Thursday, 30 January 2020

VAT CASH RECEIPT APPROACH




VAT CASH RECEIPT APPROACH

This optional special scheme allows that sales and services are recorded as revenues for VAT purposes when they are collected, deferring declaration and payment of output VAT. Consequently, input VAT can only be deducted when purchases are paid.

However, the cutoff date for the deferral is the 31st of December of the year following the performance of the operation.

SUBJECTIVE REQUIREMENTS

Cash receipt approach can only be applied to taxable persons whose turnover in the previous calendar year has not exceeded €2.000.000. To calculate the turnover, VAT law takes:

·         all sales and services,

·         excluding

o   VAT

o   Sales equalization percentage (where appropriate)
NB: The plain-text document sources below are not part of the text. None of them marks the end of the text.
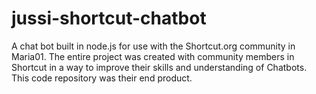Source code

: # jussi-shortcut-chatbot
A chat bot built in node.js for use with the Shortcut.org community in Maria01. The entire project was created with community members in Shortcut in a way to improve their skills and understanding of Chatbots. This code repository was their end product.
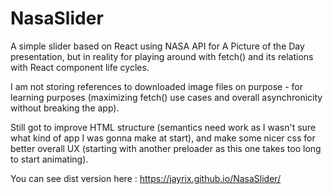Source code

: # NasaSlider

A simple slider based on React using NASA API for A Picture of the Day presentation, but in reality 
for playing around with fetch() and its relations with React component life cycles.

I am not storing references to downloaded image files on purpose - for learning purposes (maximizing fetch() use cases
and overall asynchronicity without breaking the app).

Still got to improve HTML structure (semantics need work as I wasn't sure what kind of app I was gonna make at start),
and make some nicer css for better overall UX (starting with another preloader as this one takes too long to start animating).

You can see dist version here : https://jayrix.github.io/NasaSlider/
o   Sales and services provided in previous years (where appropriate),

o   Occasional supply of real estate,

o   Supply of capital goods,

o   Supply of investment gold,

o   Financial operations

Operations excluded of cash receipt approach are considered to be carried out at the time of the operation.

OBJECTIVE REQUIREMENTS

Cash approach can be applied to all operations carried out in the territory of application of the tax but for

·         operations in simplified scheme or in the special schemes of agriculture, equalization, investment gold, services provide electronically or group of entities;

·         exports and EU operations;

·         EU acquisitions;

·         operations with reversal of taxable person;

·         imports and assimilated operations and

·         own use of goods and services.

CHARACTERISTICS OF THIS SPECIAL SCHEME

VAT is accrued at the time of total or partial collection and only for the amounts actually collected. Consequently, the moment of collection must be proved.

The right to deduct input VAT arises at the time of total or partial collection, with a cutoff date of 31st December of the year following the performance of the operation.